#### Problem requirements:
Copy out each line of the listing below where the string "while" appears.

#### Exercise inputs:
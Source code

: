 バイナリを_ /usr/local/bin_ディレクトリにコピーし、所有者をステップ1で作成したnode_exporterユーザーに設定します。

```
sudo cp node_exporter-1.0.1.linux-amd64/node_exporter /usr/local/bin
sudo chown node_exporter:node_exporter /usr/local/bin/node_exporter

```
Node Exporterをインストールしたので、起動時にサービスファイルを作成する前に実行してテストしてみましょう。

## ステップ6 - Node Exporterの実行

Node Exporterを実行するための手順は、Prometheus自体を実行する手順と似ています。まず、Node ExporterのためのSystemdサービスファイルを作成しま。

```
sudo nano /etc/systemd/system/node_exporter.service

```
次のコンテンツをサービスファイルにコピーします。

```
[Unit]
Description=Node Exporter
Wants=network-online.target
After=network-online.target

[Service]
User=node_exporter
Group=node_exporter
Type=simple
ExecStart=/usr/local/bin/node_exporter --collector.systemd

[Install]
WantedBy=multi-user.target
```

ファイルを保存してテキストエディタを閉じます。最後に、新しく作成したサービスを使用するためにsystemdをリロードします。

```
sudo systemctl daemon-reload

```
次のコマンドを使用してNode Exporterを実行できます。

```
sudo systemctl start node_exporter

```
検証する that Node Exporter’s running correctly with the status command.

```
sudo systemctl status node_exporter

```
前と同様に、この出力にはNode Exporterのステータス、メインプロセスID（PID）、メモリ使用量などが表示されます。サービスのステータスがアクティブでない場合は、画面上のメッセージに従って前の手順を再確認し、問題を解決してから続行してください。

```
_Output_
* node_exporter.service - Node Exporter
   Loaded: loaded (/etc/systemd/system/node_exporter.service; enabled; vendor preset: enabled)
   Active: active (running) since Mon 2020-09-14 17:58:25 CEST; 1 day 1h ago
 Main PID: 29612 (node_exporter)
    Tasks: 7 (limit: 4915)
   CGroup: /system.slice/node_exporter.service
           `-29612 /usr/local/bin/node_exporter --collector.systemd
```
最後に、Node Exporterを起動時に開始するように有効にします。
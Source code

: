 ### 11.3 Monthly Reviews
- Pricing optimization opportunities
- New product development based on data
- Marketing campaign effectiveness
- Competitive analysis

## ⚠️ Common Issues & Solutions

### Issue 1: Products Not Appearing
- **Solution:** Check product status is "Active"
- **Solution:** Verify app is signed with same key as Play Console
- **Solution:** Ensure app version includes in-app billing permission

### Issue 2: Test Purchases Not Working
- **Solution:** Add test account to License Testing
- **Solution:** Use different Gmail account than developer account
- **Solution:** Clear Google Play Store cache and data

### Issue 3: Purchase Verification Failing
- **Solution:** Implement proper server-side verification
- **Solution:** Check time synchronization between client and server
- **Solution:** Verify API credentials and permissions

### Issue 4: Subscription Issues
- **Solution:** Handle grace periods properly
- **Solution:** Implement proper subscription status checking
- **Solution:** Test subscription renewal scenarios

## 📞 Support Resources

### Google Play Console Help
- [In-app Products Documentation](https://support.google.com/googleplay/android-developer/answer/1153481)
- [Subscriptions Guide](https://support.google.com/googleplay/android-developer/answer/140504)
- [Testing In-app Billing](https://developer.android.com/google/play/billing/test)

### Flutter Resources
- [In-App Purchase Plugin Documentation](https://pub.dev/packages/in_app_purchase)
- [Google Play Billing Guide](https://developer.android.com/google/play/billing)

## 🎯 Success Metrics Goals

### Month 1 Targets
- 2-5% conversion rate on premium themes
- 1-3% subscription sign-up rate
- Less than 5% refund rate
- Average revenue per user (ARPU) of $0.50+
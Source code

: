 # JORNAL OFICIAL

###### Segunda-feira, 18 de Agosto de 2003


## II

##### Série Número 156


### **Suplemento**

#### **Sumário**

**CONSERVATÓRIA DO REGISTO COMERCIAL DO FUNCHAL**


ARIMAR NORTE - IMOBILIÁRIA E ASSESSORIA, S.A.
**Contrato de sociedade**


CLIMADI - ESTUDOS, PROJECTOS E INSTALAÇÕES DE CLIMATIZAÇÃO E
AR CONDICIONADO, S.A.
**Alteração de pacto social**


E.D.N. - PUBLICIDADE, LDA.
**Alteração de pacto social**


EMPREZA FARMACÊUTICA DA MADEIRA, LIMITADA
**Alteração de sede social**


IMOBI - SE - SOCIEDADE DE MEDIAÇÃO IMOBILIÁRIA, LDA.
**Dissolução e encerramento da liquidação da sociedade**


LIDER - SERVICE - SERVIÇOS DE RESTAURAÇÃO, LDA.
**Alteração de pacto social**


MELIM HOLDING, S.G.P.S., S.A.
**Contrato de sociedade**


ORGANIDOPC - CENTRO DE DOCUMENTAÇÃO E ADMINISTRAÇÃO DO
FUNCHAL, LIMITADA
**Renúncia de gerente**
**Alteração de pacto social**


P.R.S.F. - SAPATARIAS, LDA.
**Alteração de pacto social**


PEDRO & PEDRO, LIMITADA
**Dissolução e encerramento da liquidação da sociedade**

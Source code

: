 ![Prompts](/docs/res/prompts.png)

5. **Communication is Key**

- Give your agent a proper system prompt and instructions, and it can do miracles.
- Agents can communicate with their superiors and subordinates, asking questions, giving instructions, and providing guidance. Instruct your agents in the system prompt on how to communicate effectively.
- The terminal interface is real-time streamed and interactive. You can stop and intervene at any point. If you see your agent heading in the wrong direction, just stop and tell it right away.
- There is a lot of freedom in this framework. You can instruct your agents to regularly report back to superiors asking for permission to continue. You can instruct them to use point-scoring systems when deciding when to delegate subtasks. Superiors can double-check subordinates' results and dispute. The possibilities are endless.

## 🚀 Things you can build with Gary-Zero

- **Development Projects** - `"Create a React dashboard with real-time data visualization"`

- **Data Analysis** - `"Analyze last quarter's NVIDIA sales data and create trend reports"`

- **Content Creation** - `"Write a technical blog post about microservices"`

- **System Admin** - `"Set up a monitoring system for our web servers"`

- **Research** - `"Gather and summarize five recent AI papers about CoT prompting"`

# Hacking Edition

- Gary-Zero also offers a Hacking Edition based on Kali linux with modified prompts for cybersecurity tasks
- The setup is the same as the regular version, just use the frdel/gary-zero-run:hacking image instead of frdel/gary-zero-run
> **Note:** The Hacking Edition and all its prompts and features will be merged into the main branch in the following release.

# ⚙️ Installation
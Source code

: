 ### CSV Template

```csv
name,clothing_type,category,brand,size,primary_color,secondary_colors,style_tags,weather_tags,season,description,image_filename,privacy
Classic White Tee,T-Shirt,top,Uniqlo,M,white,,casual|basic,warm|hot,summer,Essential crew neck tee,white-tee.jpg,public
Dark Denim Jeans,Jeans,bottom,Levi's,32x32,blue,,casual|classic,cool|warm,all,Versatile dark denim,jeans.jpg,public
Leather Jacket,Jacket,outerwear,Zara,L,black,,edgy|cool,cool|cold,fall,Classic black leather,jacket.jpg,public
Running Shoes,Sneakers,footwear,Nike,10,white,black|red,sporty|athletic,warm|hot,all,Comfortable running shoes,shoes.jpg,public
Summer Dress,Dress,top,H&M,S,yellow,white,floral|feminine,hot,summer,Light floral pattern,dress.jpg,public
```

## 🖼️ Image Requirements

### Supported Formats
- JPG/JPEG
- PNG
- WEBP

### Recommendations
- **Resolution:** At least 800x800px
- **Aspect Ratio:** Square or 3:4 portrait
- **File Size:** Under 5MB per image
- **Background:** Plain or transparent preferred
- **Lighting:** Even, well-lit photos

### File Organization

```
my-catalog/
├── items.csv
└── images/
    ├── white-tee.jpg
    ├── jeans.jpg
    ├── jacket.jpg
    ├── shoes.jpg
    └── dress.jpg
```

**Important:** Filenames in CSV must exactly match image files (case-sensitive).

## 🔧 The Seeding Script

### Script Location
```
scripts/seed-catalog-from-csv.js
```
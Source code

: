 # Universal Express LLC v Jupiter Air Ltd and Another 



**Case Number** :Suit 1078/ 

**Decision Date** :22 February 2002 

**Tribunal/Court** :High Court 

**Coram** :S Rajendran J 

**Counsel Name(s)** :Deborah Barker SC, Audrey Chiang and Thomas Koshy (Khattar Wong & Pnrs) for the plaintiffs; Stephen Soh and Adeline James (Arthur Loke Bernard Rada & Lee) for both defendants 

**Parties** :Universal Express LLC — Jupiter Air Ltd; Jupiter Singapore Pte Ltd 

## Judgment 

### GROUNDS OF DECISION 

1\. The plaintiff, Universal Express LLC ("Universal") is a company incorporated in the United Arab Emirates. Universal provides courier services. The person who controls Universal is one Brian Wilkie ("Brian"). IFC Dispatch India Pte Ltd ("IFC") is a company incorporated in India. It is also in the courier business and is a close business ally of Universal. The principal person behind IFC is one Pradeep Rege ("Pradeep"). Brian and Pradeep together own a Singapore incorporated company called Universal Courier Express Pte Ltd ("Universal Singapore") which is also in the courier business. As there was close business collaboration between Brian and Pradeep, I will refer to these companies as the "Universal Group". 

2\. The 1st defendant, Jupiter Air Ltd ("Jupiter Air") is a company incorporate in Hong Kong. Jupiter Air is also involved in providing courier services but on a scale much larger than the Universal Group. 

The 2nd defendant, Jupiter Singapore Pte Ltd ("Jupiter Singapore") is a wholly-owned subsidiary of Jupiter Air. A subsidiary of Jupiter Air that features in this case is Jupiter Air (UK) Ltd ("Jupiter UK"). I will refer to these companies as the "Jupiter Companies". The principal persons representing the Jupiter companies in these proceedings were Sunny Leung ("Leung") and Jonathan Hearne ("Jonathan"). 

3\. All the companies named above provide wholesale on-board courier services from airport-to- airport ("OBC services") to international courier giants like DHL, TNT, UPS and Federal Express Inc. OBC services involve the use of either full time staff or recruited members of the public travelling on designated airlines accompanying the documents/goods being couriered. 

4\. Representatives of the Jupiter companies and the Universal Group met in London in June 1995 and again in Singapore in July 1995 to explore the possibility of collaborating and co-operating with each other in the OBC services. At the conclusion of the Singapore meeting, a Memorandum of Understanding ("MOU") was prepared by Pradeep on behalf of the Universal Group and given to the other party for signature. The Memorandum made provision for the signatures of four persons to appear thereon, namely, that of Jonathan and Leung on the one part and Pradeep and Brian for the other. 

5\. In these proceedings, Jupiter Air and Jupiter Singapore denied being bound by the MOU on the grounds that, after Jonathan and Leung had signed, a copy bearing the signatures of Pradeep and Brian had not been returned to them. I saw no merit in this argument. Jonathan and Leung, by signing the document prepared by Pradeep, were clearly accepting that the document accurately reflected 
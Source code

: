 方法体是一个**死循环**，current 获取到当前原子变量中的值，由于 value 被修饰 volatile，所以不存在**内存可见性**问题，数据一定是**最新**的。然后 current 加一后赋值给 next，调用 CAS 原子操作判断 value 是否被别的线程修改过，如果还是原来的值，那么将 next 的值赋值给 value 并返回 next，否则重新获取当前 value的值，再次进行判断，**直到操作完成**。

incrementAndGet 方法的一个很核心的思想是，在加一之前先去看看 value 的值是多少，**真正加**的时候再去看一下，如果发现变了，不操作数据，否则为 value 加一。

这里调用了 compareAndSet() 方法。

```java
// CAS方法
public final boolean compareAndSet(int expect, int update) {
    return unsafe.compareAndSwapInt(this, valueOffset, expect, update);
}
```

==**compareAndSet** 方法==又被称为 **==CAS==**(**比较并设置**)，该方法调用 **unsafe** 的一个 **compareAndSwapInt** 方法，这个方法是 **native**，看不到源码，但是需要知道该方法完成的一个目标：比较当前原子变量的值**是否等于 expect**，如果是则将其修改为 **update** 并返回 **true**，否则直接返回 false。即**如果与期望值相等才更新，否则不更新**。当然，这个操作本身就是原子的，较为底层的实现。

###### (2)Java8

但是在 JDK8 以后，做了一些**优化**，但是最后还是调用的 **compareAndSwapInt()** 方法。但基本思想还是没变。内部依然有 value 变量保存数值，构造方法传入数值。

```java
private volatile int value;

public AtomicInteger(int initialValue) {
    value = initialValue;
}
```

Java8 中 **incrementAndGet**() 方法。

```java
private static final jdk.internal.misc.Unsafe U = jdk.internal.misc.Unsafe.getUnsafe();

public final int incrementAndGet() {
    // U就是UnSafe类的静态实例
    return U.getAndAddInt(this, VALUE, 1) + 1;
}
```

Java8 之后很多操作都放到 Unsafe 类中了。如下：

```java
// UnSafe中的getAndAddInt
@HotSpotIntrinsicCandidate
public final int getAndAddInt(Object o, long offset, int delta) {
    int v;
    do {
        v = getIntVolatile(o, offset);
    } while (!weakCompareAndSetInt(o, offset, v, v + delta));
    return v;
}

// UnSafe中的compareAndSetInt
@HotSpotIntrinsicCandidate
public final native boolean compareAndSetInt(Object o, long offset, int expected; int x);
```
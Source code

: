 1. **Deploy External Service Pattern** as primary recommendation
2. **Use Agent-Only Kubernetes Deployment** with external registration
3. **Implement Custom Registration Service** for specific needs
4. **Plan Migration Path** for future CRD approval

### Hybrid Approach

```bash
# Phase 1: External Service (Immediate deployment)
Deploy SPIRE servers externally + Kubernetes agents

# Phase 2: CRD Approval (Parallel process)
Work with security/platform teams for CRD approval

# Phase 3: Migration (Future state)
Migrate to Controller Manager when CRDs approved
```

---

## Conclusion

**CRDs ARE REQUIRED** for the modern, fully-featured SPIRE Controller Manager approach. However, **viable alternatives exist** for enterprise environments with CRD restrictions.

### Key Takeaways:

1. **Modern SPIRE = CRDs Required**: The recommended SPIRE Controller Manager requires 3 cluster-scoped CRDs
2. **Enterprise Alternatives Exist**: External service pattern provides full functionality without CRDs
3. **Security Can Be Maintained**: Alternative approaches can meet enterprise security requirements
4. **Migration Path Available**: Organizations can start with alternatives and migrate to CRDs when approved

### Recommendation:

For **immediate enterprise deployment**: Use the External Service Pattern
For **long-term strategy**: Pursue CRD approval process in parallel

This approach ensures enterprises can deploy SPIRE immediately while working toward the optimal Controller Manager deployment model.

#### Result for this task:
    } while (!weakCompareAndSetInt(o, offset, v, v + delta));
This approach ensures enterprises can deploy SPIRE immediately while working toward the optimal Controller Manager deployment model.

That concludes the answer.